The church secretary was none of those things. She was a rather ordinary, thirtysomething single woman with a winsome smile, a talent for organizing things, and a knack for making people feel good about who they were.
Central question. Why had Fiona driven to Marfa so late at night when she simply could have spoken to Ember at the wedding?
Interest piqued, Ember posted her best real estate agent smile and swung open the door. “Hello there, Fiona. What brings you out to Marfa so late?”
“May I come in?” Fiona’s hands were clutched around a simple beige purse, and her muddy brown eyes looked troubled.
“Sure.” Ember waved her inside.
Fiona moseyed into the living room, scanned the clean, contemporary colors and lines of the airy decor, and sighed wistfully. “I should have known your house would be as elegant and put together as you are.”
Elegant? Her? Not hardly.
“Have a seat.” Ember waved Fiona onto the dove gray, Danish-design couch she’d paid way too much for.

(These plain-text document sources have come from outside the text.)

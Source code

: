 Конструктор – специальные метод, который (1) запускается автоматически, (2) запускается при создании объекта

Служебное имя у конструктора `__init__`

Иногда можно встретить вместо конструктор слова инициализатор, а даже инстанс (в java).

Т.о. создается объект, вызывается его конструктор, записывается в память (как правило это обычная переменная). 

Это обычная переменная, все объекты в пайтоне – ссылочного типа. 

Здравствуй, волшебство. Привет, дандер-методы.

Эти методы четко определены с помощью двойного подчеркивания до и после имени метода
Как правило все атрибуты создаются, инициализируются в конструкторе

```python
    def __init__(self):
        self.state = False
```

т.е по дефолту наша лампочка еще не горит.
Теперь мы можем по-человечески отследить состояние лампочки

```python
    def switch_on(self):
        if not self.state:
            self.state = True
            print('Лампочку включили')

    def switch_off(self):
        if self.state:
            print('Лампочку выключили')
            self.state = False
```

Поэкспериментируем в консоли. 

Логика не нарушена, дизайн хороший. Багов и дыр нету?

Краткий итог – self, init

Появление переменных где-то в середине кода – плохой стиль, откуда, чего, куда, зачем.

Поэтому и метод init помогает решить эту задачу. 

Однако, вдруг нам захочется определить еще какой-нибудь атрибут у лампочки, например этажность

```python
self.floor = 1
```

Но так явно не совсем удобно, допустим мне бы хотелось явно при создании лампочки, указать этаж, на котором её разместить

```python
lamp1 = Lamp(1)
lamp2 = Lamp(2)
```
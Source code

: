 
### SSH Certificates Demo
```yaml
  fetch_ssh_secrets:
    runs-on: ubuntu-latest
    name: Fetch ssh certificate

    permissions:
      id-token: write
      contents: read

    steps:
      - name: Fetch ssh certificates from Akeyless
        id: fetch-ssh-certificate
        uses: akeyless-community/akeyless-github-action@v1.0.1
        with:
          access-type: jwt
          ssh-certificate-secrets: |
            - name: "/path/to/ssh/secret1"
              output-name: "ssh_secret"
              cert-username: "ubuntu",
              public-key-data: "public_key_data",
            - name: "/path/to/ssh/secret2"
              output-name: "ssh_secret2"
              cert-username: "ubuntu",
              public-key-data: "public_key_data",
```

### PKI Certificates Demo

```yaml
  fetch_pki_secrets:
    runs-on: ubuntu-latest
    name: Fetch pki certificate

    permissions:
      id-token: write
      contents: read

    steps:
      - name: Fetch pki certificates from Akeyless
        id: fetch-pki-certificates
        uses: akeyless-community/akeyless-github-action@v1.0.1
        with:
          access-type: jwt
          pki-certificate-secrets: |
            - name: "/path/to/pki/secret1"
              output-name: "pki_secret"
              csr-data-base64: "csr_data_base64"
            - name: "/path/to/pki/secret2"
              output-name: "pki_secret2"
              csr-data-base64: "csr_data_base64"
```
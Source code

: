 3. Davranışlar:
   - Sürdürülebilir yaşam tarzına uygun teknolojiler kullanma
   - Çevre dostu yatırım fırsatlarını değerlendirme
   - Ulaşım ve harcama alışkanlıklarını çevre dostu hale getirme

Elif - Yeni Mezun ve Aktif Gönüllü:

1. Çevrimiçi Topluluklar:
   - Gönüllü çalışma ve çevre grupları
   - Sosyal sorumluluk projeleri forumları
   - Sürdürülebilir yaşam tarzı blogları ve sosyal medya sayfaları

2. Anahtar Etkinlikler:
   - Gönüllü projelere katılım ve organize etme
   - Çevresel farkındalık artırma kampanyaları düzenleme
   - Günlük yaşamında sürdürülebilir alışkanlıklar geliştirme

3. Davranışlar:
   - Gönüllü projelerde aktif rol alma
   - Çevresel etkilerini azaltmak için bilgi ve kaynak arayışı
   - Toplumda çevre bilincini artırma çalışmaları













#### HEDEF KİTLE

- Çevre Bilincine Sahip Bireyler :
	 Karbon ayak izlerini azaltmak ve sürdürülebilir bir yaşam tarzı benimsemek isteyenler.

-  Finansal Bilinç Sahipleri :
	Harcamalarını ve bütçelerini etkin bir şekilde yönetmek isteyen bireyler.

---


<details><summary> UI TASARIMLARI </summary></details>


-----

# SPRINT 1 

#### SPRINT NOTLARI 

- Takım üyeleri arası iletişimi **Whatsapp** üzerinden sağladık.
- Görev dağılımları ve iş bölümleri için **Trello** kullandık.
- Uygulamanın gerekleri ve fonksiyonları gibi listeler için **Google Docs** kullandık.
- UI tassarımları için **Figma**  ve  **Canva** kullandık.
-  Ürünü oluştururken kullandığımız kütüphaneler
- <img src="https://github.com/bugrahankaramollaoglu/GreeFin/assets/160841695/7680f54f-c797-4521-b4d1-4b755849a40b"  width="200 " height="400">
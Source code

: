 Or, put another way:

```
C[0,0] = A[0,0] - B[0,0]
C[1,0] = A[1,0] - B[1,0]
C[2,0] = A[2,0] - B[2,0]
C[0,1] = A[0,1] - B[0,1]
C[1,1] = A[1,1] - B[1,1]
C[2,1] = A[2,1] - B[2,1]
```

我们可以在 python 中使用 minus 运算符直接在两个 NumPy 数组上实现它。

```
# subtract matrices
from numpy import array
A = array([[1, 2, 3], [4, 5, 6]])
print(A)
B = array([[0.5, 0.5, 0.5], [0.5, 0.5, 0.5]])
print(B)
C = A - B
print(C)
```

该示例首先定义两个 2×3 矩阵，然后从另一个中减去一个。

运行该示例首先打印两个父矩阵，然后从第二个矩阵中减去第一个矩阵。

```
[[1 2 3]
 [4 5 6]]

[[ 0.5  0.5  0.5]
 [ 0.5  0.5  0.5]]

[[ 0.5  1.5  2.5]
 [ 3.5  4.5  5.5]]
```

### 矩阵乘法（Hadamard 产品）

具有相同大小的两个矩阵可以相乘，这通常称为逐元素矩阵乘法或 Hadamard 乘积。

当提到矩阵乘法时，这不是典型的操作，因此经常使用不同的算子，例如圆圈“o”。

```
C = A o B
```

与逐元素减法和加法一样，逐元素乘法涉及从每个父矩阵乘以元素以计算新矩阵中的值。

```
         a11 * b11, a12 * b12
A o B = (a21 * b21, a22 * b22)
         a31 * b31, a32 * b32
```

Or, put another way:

Fiona perched on the edge of the couch, locked her knees together, and tugged down the hem of her dress to cover her legs. Samantha ambled over to eel around Fiona’s ankles, which was surprising. Sammie was a one-woman cat.
Fiona leaned down to stroke her. “Coo, coo, kitty.”
“Can I get you something to drink?” Ember offered. “Water, soda, hot tea, bourbon?”
“Oh no! I don’t drink and even if I did, I’m driving.”
“The bourbon thing was a joke.”
“Was it?” Fiona hoisted a wispy smile. “I’m sorry, it went over my head. I don’t have much of a sense of humor.”
“It’s not you. My wit leans toward dryness, and I tend to shoot from the lip.”